(WHAT NEEDS TO BE DONE)
Every entry, from first to last, must be written out exactly.

RECORDS SUPPLIED below:

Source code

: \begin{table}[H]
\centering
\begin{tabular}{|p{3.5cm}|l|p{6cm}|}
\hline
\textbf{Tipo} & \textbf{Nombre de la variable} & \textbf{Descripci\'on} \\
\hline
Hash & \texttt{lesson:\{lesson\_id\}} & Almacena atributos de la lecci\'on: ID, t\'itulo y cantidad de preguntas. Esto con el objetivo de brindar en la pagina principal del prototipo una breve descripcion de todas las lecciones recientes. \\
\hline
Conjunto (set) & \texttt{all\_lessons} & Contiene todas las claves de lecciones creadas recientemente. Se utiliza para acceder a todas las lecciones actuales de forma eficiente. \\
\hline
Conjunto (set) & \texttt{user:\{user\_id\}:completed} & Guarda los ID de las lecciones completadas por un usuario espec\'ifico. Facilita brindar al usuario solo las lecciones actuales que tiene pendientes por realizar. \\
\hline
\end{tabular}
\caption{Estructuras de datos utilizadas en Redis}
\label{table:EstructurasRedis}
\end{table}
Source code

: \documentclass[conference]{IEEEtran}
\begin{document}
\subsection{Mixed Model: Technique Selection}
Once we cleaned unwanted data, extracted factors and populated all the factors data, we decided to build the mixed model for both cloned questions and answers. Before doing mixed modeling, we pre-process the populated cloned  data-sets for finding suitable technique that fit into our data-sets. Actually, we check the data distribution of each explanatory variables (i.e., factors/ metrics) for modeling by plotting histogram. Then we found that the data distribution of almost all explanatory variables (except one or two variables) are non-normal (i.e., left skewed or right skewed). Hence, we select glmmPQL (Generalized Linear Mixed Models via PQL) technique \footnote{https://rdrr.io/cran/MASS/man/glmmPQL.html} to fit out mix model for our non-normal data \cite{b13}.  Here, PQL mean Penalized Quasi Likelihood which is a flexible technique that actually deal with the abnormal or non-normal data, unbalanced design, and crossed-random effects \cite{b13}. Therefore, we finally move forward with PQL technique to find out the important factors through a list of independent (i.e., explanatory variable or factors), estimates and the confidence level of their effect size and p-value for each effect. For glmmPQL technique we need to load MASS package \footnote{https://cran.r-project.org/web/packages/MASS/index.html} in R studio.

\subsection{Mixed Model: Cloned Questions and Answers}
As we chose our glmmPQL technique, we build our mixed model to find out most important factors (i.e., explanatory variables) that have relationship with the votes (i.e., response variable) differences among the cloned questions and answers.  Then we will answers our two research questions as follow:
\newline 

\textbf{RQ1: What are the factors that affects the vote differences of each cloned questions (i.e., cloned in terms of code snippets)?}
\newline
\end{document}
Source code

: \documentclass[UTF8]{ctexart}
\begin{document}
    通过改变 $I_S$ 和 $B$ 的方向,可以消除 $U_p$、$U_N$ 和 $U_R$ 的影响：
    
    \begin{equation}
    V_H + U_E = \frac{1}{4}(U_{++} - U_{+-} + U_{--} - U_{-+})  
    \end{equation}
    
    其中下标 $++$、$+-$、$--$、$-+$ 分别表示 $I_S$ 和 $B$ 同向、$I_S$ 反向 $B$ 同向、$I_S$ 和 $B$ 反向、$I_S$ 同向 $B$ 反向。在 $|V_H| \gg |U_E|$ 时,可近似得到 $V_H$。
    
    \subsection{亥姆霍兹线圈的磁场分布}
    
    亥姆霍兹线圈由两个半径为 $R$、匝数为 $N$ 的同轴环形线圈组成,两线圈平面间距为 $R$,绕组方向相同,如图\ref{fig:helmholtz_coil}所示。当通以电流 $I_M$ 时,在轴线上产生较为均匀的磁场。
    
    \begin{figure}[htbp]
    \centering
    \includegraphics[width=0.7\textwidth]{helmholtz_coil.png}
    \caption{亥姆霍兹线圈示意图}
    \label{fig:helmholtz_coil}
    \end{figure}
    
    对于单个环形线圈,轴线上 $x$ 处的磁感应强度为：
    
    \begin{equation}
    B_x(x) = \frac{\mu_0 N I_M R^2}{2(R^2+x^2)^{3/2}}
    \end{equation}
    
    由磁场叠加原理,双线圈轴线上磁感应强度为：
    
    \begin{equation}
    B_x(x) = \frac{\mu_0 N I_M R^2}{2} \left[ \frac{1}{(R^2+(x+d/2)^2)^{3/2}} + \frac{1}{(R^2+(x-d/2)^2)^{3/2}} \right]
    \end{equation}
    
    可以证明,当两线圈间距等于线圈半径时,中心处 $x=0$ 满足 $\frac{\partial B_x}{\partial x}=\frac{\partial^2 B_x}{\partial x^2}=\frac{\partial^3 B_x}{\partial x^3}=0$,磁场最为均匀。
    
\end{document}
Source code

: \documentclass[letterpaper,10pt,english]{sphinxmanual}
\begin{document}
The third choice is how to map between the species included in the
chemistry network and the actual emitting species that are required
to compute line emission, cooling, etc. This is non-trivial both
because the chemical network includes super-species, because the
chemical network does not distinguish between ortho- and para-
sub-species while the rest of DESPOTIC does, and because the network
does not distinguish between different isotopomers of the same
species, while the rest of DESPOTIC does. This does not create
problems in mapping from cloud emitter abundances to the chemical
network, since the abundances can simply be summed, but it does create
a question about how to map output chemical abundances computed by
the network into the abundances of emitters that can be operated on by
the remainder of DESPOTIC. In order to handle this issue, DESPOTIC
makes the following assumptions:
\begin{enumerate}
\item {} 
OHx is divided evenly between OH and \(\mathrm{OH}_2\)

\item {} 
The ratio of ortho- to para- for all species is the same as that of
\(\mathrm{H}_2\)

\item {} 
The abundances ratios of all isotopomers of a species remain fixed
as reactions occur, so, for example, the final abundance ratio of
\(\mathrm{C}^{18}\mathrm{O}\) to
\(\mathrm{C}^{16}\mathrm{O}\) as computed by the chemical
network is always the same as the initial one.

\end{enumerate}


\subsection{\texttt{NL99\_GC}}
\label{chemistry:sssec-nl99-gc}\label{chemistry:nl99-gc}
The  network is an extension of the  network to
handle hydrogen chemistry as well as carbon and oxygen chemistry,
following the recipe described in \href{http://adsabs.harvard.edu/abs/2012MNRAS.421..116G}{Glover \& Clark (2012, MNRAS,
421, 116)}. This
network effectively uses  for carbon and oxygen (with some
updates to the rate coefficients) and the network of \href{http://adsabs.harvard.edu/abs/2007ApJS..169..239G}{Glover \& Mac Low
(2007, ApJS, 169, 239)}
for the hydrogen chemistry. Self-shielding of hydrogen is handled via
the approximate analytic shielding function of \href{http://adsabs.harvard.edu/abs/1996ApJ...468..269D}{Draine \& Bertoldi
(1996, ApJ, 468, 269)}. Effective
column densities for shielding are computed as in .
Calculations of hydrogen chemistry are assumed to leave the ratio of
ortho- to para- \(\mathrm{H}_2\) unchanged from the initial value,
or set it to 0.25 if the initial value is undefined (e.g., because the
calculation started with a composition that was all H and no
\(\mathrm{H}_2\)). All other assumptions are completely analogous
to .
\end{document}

End of RECORDS SUPPLIED.

(WRITTEN RESPONSE)
Source code

: \begin{table}[H]
\centering
\begin{tabular}{|p{3.5cm}|l|p{6cm}|}
\hline
\textbf{Tipo} & \textbf{Nombre de la variable} & \textbf{Descripci\'on} \\
\hline
Hash & \texttt{lesson:\{lesson\_id\}} & Almacena atributos de la lecci\'on: ID, t\'itulo y cantidad de preguntas. Esto con el objetivo de brindar en la pagina principal del prototipo una breve descripcion de todas las lecciones recientes. \\
\hline
Conjunto (set) & \texttt{all\_lessons} & Contiene todas las claves de lecciones creadas recientemente. Se utiliza para acceder a todas las lecciones actuales de forma eficiente. \\
\hline
Conjunto (set) & \texttt{user:\{user\_id\}:completed} & Guarda los ID de las lecciones completadas por un usuario espec\'ifico. Facilita brindar al usuario solo las lecciones actuales que tiene pendientes por realizar. \\
\hline
\end{tabular}
\caption{Estructuras de datos utilizadas en Redis}
\label{table:EstructurasRedis}
\end{table}
Source code

: \documentclass[conference]{IEEEtran}
\begin{document}
\subsection{Mixed Model: Technique Selection}
Once we cleaned unwanted data, extracted factors and populated all the factors data, we decided to build the mixed model for both cloned questions and answers. Before doing mixed modeling, we pre-process the populated cloned  data-sets for finding suitable technique that fit into our data-sets. Actually, we check the data distribution of each explanatory variables (i.e., factors/ metrics) for modeling by plotting histogram. Then we found that the data distribution of almost all explanatory variables (except one or two variables) are non-normal (i.e., left skewed or right skewed). Hence, we select glmmPQL (Generalized Linear Mixed Models via PQL) technique \footnote{https://rdrr.io/cran/MASS/man/glmmPQL.html} to fit out mix model for our non-normal data \cite{b13}.  Here, PQL mean Penalized Quasi Likelihood which is a flexible technique that actually deal with the abnormal or non-normal data, unbalanced design, and crossed-random effects \cite{b13}. Therefore, we finally move forward with PQL technique to find out the important factors through a list of independent (i.e., explanatory variable or factors), estimates and the confidence level of their effect size and p-value for each effect. For glmmPQL technique we need to load MASS package \footnote{https://cran.r-project.org/web/packages/MASS/index.html} in R studio.

\subsection{Mixed Model: Cloned Questions and Answers}
As we chose our glmmPQL technique, we build our mixed model to find out most important factors (i.e., explanatory variables) that have relationship with the votes (i.e., response variable) differences among the cloned questions and answers.  Then we will answers our two research questions as follow:
\newline 

\textbf{RQ1: What are the factors that affects the vote differences of each cloned questions (i.e., cloned in terms of code snippets)?}
\newline
\end{document}
Source code

: \documentclass[UTF8]{ctexart}
\begin{document}
    通过改变 $I_S$ 和 $B$ 的方向,可以消除 $U_p$、$U_N$ 和 $U_R$ 的影响：
    
    \begin{equation}
    V_H + U_E = \frac{1}{4}(U_{++} - U_{+-} + U_{--} - U_{-+})  
    \end{equation}
    
    其中下标 $++$、$+-$、$--$、$-+$ 分别表示 $I_S$ 和 $B$ 同向、$I_S$ 反向 $B$ 同向、$I_S$ 和 $B$ 反向、$I_S$ 同向 $B$ 反向。在 $|V_H| \gg |U_E|$ 时,可近似得到 $V_H$。
    
    \subsection{亥姆霍兹线圈的磁场分布}
    
    亥姆霍兹线圈由两个半径为 $R$、匝数为 $N$ 的同轴环形线圈组成,两线圈平面间距为 $R$,绕组方向相同,如图\ref{fig:helmholtz_coil}所示。当通以电流 $I_M$ 时,在轴线上产生较为均匀的磁场。
    
    \begin{figure}[htbp]
    \centering
    \includegraphics[width=0.7\textwidth]{helmholtz_coil.png}
    \caption{亥姆霍兹线圈示意图}
    \label{fig:helmholtz_coil}
    \end{figure}
    
    对于单个环形线圈,轴线上 $x$ 处的磁感应强度为：
    
    \begin{equation}
    B_x(x) = \frac{\mu_0 N I_M R^2}{2(R^2+x^2)^{3/2}}
    \end{equation}
    
    由磁场叠加原理,双线圈轴线上磁感应强度为：
    
    \begin{equation}
    B_x(x) = \frac{\mu_0 N I_M R^2}{2} \left[ \frac{1}{(R^2+(x+d/2)^2)^{3/2}} + \frac{1}{(R^2+(x-d/2)^2)^{3/2}} \right]
    \end{equation}
    
    可以证明,当两线圈间距等于线圈半径时,中心处 $x=0$ 满足 $\frac{\partial B_x}{\partial x}=\frac{\partial^2 B_x}{\partial x^2}=\frac{\partial^3 B_x}{\partial x^3}=0$,磁场最为均匀。
    
\end{document}
Source code

: \documentclass[letterpaper,10pt,english]{sphinxmanual}
\begin{document}
The third choice is how to map between the species included in the
chemistry network and the actual emitting species that are required
to compute line emission, cooling, etc. This is non-trivial both
because the chemical network includes super-species, because the
chemical network does not distinguish between ortho- and para-
sub-species while the rest of DESPOTIC does, and because the network
does not distinguish between different isotopomers of the same
species, while the rest of DESPOTIC does. This does not create
problems in mapping from cloud emitter abundances to the chemical
network, since the abundances can simply be summed, but it does create
a question about how to map output chemical abundances computed by
the network into the abundances of emitters that can be operated on by
the remainder of DESPOTIC. In order to handle this issue, DESPOTIC
makes the following assumptions:
\begin{enumerate}
\item {} 
OHx is divided evenly between OH and \(\mathrm{OH}_2\)

\item {} 
The ratio of ortho- to para- for all species is the same as that of
\(\mathrm{H}_2\)

\item {} 
The abundances ratios of all isotopomers of a species remain fixed
as reactions occur, so, for example, the final abundance ratio of
\(\mathrm{C}^{18}\mathrm{O}\) to
\(\mathrm{C}^{16}\mathrm{O}\) as computed by the chemical
network is always the same as the initial one.

\end{enumerate}


\subsection{\texttt{NL99\_GC}}
\label{chemistry:sssec-nl99-gc}\label{chemistry:nl99-gc}
The  network is an extension of the  network to
handle hydrogen chemistry as well as carbon and oxygen chemistry,
following the recipe described in \href{http://adsabs.harvard.edu/abs/2012MNRAS.421..116G}{Glover \& Clark (2012, MNRAS,
421, 116)}. This
network effectively uses  for carbon and oxygen (with some
updates to the rate coefficients) and the network of \href{http://adsabs.harvard.edu/abs/2007ApJS..169..239G}{Glover \& Mac Low
(2007, ApJS, 169, 239)}
for the hydrogen chemistry. Self-shielding of hydrogen is handled via
the approximate analytic shielding function of \href{http://adsabs.harvard.edu/abs/1996ApJ...468..269D}{Draine \& Bertoldi
(1996, ApJ, 468, 269)}. Effective
column densities for shielding are computed as in .
Calculations of hydrogen chemistry are assumed to leave the ratio of
ortho- to para- \(\mathrm{H}_2\) unchanged from the initial value,
or set it to 0.25 if the initial value is undefined (e.g., because the
calculation started with a composition that was all H and no
\(\mathrm{H}_2\)). All other assumptions are completely analogous
to .
\end{document}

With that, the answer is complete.